- [WHAT THE TASK ASKS]
Your answer should consist of each line below that includes the word "origin".

[Records from a data collection]
----------------

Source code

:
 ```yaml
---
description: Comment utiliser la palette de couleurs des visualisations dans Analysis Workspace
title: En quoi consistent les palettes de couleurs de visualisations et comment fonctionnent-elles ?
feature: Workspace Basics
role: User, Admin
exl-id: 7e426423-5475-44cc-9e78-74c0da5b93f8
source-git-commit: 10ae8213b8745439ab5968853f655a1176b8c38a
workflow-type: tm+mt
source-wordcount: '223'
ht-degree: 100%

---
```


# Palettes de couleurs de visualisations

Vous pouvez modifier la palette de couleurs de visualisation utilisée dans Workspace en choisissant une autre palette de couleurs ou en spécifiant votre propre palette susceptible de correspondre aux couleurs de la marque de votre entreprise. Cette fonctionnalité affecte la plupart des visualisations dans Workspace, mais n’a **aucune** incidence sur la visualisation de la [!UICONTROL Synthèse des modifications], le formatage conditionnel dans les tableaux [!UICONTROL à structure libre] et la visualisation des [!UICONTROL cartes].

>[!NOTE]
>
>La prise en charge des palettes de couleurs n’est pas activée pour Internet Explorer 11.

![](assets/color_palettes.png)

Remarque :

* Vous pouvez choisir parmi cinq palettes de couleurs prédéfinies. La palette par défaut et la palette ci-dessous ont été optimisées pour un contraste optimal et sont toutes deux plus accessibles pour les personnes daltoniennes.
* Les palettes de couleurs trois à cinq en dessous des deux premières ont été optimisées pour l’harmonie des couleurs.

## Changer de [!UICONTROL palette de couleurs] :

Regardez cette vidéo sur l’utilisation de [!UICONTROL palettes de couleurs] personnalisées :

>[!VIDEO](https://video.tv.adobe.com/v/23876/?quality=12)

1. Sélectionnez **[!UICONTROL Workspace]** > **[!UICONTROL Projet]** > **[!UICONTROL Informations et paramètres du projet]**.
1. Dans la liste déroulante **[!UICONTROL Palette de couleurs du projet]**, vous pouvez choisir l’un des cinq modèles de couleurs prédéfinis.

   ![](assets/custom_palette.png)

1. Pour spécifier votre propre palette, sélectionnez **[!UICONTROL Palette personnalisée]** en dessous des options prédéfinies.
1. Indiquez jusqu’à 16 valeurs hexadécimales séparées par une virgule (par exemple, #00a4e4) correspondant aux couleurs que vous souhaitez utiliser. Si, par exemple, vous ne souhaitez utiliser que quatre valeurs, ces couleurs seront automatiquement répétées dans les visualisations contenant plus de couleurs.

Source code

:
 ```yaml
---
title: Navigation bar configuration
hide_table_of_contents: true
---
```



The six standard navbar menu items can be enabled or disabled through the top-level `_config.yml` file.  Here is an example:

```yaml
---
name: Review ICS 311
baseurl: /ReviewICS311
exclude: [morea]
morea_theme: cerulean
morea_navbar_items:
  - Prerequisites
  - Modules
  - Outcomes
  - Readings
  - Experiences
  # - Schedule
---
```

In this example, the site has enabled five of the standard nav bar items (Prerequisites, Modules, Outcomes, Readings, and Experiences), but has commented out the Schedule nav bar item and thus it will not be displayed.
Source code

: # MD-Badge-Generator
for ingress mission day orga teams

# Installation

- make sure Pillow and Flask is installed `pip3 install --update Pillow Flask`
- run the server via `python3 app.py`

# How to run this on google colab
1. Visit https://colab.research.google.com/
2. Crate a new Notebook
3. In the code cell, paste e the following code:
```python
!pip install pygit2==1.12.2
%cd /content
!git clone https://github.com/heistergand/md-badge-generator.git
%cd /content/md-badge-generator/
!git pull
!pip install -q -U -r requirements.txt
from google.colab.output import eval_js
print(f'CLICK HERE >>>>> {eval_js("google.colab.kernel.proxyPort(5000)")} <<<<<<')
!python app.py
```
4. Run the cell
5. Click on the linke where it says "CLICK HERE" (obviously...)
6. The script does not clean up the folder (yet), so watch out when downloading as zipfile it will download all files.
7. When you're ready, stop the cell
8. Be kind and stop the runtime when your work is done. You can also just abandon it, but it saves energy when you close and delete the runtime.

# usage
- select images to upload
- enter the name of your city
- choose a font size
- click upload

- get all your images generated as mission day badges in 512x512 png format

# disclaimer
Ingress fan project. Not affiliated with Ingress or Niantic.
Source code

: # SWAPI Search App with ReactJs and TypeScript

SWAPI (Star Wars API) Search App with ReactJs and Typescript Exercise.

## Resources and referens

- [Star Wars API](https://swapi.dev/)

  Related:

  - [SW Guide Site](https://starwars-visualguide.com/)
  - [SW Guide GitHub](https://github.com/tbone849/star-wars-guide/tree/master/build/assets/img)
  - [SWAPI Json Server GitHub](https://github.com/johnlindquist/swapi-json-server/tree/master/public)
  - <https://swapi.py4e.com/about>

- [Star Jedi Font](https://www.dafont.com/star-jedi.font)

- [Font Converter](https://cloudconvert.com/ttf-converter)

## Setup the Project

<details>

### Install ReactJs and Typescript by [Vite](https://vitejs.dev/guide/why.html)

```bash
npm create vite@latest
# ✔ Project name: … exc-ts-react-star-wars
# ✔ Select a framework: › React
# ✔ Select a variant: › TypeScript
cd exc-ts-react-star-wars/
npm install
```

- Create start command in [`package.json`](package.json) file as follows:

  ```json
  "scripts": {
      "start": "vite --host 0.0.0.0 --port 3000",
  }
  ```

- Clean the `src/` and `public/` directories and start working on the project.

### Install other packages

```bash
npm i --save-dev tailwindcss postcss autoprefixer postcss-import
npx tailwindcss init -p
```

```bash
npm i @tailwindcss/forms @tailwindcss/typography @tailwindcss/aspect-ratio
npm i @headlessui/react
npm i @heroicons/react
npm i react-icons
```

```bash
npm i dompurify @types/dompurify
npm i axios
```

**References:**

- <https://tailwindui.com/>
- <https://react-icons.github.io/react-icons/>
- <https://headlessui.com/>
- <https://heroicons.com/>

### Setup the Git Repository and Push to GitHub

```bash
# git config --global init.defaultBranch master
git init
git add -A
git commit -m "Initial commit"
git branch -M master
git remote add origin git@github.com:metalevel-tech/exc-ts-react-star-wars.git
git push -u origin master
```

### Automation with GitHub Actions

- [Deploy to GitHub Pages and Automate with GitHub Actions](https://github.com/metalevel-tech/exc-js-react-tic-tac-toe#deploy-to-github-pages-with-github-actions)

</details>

----------------

- [ANSWER TO THE EXERCISE]
git remote add origin git@github.com:metalevel-tech/exc-ts-react-star-wars.git
git push -u origin master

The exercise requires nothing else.